### Aim of the task
Copy, word for word, the lines of the entries below between the one with "- **JustinW:** upTALK" and the one with "the haddie sound", inclusive, and leave out everything else.

((

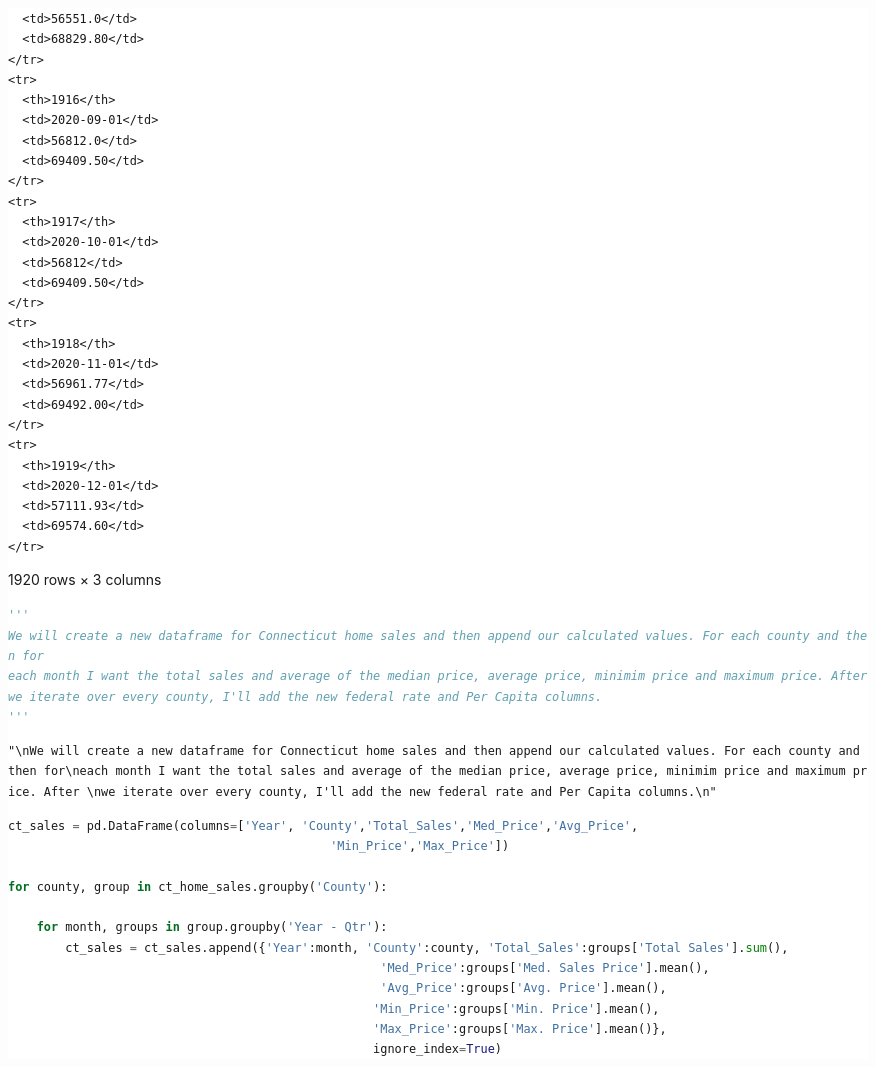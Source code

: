       <td>56551.0</td>
      <td>68829.80</td>
    </tr>
    <tr>
      <th>1916</th>
      <td>2020-09-01</td>
      <td>56812.0</td>
      <td>69409.50</td>
    </tr>
    <tr>
      <th>1917</th>
      <td>2020-10-01</td>
      <td>56812</td>
      <td>69409.50</td>
    </tr>
    <tr>
      <th>1918</th>
      <td>2020-11-01</td>
      <td>56961.77</td>
      <td>69492.00</td>
    </tr>
    <tr>
      <th>1919</th>
      <td>2020-12-01</td>
      <td>57111.93</td>
      <td>69574.60</td>
    </tr>
  </tbody>
</table>
<p>1920 rows × 3 columns</p>
</div>




```python
'''
We will create a new dataframe for Connecticut home sales and then append our calculated values. For each county and then for
each month I want the total sales and average of the median price, average price, minimim price and maximum price. After 
we iterate over every county, I'll add the new federal rate and Per Capita columns.
'''
```




    "\nWe will create a new dataframe for Connecticut home sales and then append our calculated values. For each county and then for\neach month I want the total sales and average of the median price, average price, minimim price and maximum price. After \nwe iterate over every county, I'll add the new federal rate and Per Capita columns.\n"




```python
ct_sales = pd.DataFrame(columns=['Year', 'County','Total_Sales','Med_Price','Avg_Price',
                                             'Min_Price','Max_Price'])

for county, group in ct_home_sales.groupby('County'):
    
    for month, groups in group.groupby('Year - Qtr'):
        ct_sales = ct_sales.append({'Year':month, 'County':county, 'Total_Sales':groups['Total Sales'].sum(), 
                                                    'Med_Price':groups['Med. Sales Price'].mean(), 
                                                    'Avg_Price':groups['Avg. Price'].mean(),
                                                   'Min_Price':groups['Min. Price'].mean(),
                                                   'Max_Price':groups['Max. Price'].mean()},
                                                   ignore_index=True)
```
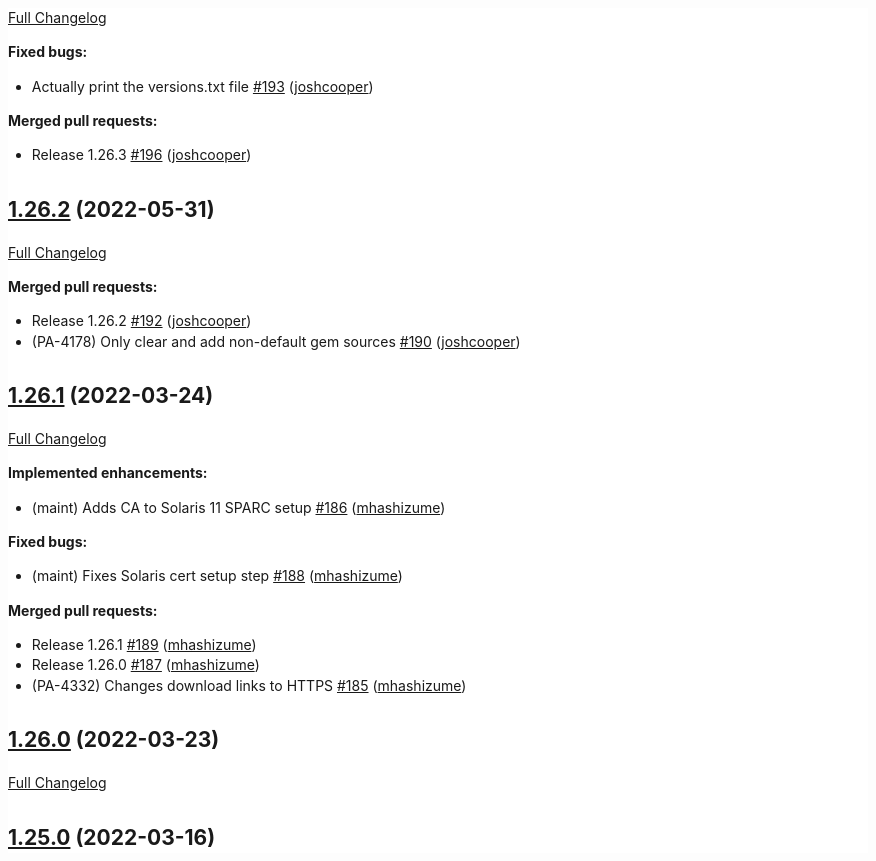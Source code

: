 [Full Changelog](https://github.com/puppetlabs/beaker-puppet/compare/1.26.2...1.26.3)

**Fixed bugs:**

- Actually print the versions.txt file [\#193](https://github.com/puppetlabs/beaker-puppet/pull/193) ([joshcooper](https://github.com/joshcooper))

**Merged pull requests:**

- Release 1.26.3 [\#196](https://github.com/puppetlabs/beaker-puppet/pull/196) ([joshcooper](https://github.com/joshcooper))

## [1.26.2](https://github.com/puppetlabs/beaker-puppet/tree/1.26.2) (2022-05-31)

[Full Changelog](https://github.com/puppetlabs/beaker-puppet/compare/1.26.1...1.26.2)

**Merged pull requests:**

- Release 1.26.2 [\#192](https://github.com/puppetlabs/beaker-puppet/pull/192) ([joshcooper](https://github.com/joshcooper))
- \(PA-4178\) Only clear and add non-default gem sources [\#190](https://github.com/puppetlabs/beaker-puppet/pull/190) ([joshcooper](https://github.com/joshcooper))

## [1.26.1](https://github.com/puppetlabs/beaker-puppet/tree/1.26.1) (2022-03-24)

[Full Changelog](https://github.com/puppetlabs/beaker-puppet/compare/1.26.0...1.26.1)

**Implemented enhancements:**

- \(maint\) Adds CA to Solaris 11 SPARC setup [\#186](https://github.com/puppetlabs/beaker-puppet/pull/186) ([mhashizume](https://github.com/mhashizume))

**Fixed bugs:**

- \(maint\) Fixes Solaris cert setup step [\#188](https://github.com/puppetlabs/beaker-puppet/pull/188) ([mhashizume](https://github.com/mhashizume))

**Merged pull requests:**

- Release 1.26.1 [\#189](https://github.com/puppetlabs/beaker-puppet/pull/189) ([mhashizume](https://github.com/mhashizume))
- Release 1.26.0 [\#187](https://github.com/puppetlabs/beaker-puppet/pull/187) ([mhashizume](https://github.com/mhashizume))
- \(PA-4332\) Changes download links to HTTPS [\#185](https://github.com/puppetlabs/beaker-puppet/pull/185) ([mhashizume](https://github.com/mhashizume))

## [1.26.0](https://github.com/puppetlabs/beaker-puppet/tree/1.26.0) (2022-03-23)

[Full Changelog](https://github.com/puppetlabs/beaker-puppet/compare/1.25.0...1.26.0)

## [1.25.0](https://github.com/puppetlabs/beaker-puppet/tree/1.25.0) (2022-03-16)
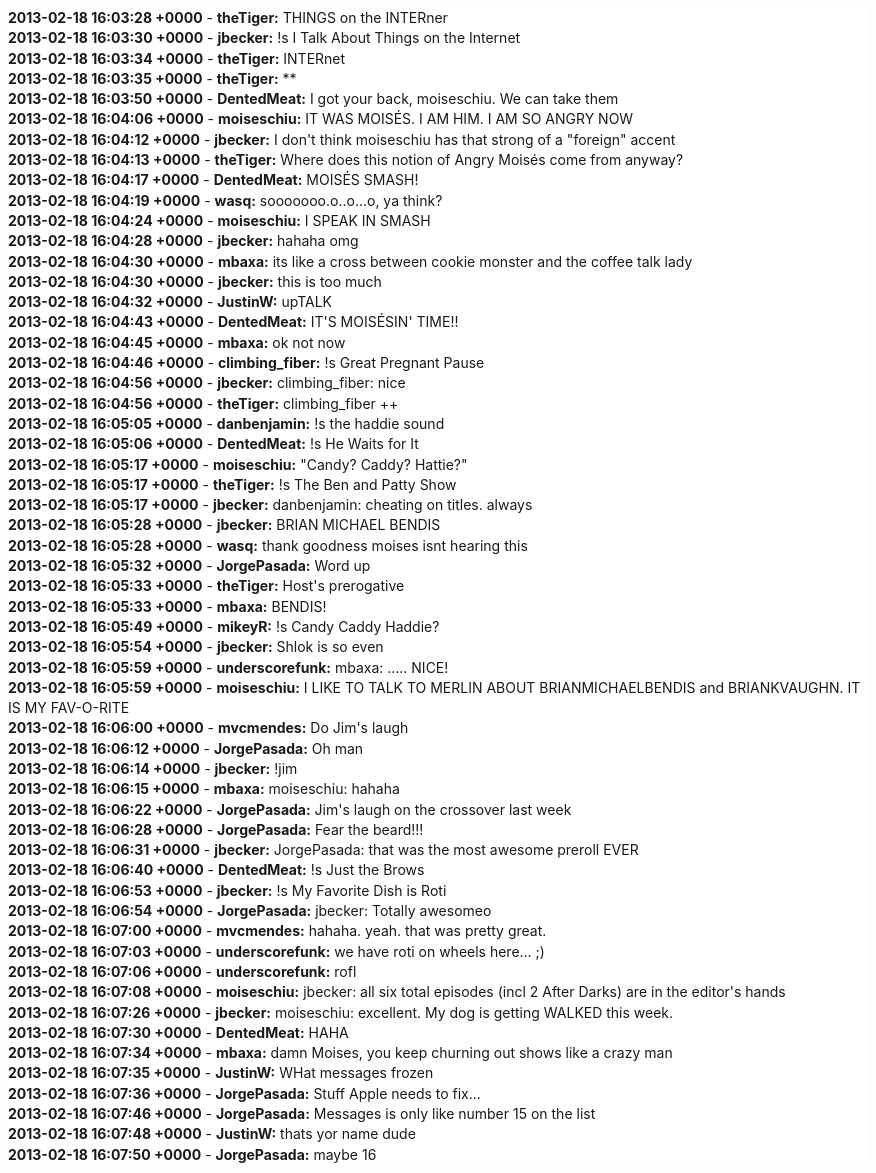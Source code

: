 **2013-02-18 16:03:28 +0000** - **theTiger:** THINGS on the INTERner  
**2013-02-18 16:03:30 +0000** - **jbecker:** !s I Talk About Things on the Internet  
**2013-02-18 16:03:34 +0000** - **theTiger:** INTERnet  
**2013-02-18 16:03:35 +0000** - **theTiger:** &ast;&ast;  
**2013-02-18 16:03:50 +0000** - **DentedMeat:** I got your back, moiseschiu.  We can take them  
**2013-02-18 16:04:06 +0000** - **moiseschiu:** IT WAS MOISÉS. I AM HIM. I AM SO ANGRY NOW  
**2013-02-18 16:04:12 +0000** - **jbecker:** I don&apos;t think moiseschiu has that strong of a "foreign" accent  
**2013-02-18 16:04:13 +0000** - **theTiger:** Where does this notion of Angry Mois&eacute;s come from anyway?  
**2013-02-18 16:04:17 +0000** - **DentedMeat:** MOISÉS SMASH!  
**2013-02-18 16:04:19 +0000** - **wasq:** sooooooo.o..o...o, ya think?  
**2013-02-18 16:04:24 +0000** - **moiseschiu:** I SPEAK IN SMASH  
**2013-02-18 16:04:28 +0000** - **jbecker:** hahaha omg  
**2013-02-18 16:04:30 +0000** - **mbaxa:** its like a cross between cookie monster and the coffee talk lady  
**2013-02-18 16:04:30 +0000** - **jbecker:** this is too much  
**2013-02-18 16:04:32 +0000** - **JustinW:** upTALK  
**2013-02-18 16:04:43 +0000** - **DentedMeat:** IT&apos;S MOISÉSIN&apos; TIME!!  
**2013-02-18 16:04:45 +0000** - **mbaxa:** ok not now  
**2013-02-18 16:04:46 +0000** - **climbing_fiber:** !s Great Pregnant Pause  
**2013-02-18 16:04:56 +0000** - **jbecker:** climbing&#95;fiber: nice  
**2013-02-18 16:04:56 +0000** - **theTiger:** climbing&#95;fiber ++  
**2013-02-18 16:05:05 +0000** - **danbenjamin:** !s the haddie sound  
**2013-02-18 16:05:06 +0000** - **DentedMeat:** !s He Waits for It  
**2013-02-18 16:05:17 +0000** - **moiseschiu:** "Candy? Caddy? Hattie?"  
**2013-02-18 16:05:17 +0000** - **theTiger:** !s The Ben and Patty Show  
**2013-02-18 16:05:17 +0000** - **jbecker:** danbenjamin: cheating on titles. always  
**2013-02-18 16:05:28 +0000** - **jbecker:** BRIAN MICHAEL BENDIS  
**2013-02-18 16:05:28 +0000** - **wasq:** thank goodness moises isnt hearing this  
**2013-02-18 16:05:32 +0000** - **JorgePasada:** Word up  
**2013-02-18 16:05:33 +0000** - **theTiger:** Host&apos;s prerogative  
**2013-02-18 16:05:33 +0000** - **mbaxa:** BENDIS!  
**2013-02-18 16:05:49 +0000** - **mikeyR:** !s Candy Caddy Haddie?  
**2013-02-18 16:05:54 +0000** - **jbecker:** Shlok is so even  
**2013-02-18 16:05:59 +0000** - **underscorefunk:** mbaxa:  &hellip;.. NICE!  
**2013-02-18 16:05:59 +0000** - **moiseschiu:** I LIKE TO TALK TO MERLIN ABOUT BRIANMICHAELBENDIS and BRIANKVAUGHN. IT IS MY FAV-O-RITE  
**2013-02-18 16:06:00 +0000** - **mvcmendes:** Do Jim&apos;s laugh  
**2013-02-18 16:06:12 +0000** - **JorgePasada:** Oh man  
**2013-02-18 16:06:14 +0000** - **jbecker:** !jim  
**2013-02-18 16:06:15 +0000** - **mbaxa:** moiseschiu: hahaha  
**2013-02-18 16:06:22 +0000** - **JorgePasada:** Jim&apos;s laugh on the crossover last week  
**2013-02-18 16:06:28 +0000** - **JorgePasada:** Fear the beard!!!  
**2013-02-18 16:06:31 +0000** - **jbecker:** JorgePasada: that was the most awesome preroll EVER  
**2013-02-18 16:06:40 +0000** - **DentedMeat:** !s Just the Brows  
**2013-02-18 16:06:53 +0000** - **jbecker:** !s My Favorite Dish is Roti  
**2013-02-18 16:06:54 +0000** - **JorgePasada:** jbecker: Totally awesomeo  
**2013-02-18 16:07:00 +0000** - **mvcmendes:** hahaha. yeah. that was pretty great.  
**2013-02-18 16:07:03 +0000** - **underscorefunk:** we have roti on wheels here&hellip; ;)  
**2013-02-18 16:07:06 +0000** - **underscorefunk:** rofl  
**2013-02-18 16:07:08 +0000** - **moiseschiu:** jbecker: all six total episodes (incl 2 After Darks) are in the editor&apos;s hands  
**2013-02-18 16:07:26 +0000** - **jbecker:** moiseschiu: excellent. My dog is getting WALKED this week.  
**2013-02-18 16:07:30 +0000** - **DentedMeat:** HAHA  
**2013-02-18 16:07:34 +0000** - **mbaxa:** damn Moises, you keep churning out shows like a crazy man  
**2013-02-18 16:07:35 +0000** - **JustinW:** WHat messages frozen  
**2013-02-18 16:07:36 +0000** - **JorgePasada:** Stuff Apple needs to fix...  
**2013-02-18 16:07:46 +0000** - **JorgePasada:** Messages is only like number 15 on the list  
**2013-02-18 16:07:48 +0000** - **JustinW:** thats yor name dude  
**2013-02-18 16:07:50 +0000** - **JorgePasada:** maybe 16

))

### Response box
**2013-02-18 16:04:32 +0000** - **JustinW:** upTALK  
**2013-02-18 16:04:43 +0000** - **DentedMeat:** IT&apos;S MOISÉSIN&apos; TIME!!  
**2013-02-18 16:04:45 +0000** - **mbaxa:** ok not now  
**2013-02-18 16:04:46 +0000** - **climbing_fiber:** !s Great Pregnant Pause  
**2013-02-18 16:04:56 +0000** - **jbecker:** climbing&#95;fiber: nice  
**2013-02-18 16:04:56 +0000** - **theTiger:** climbing&#95;fiber ++  
**2013-02-18 16:05:05 +0000** - **danbenjamin:** !s the haddie sound  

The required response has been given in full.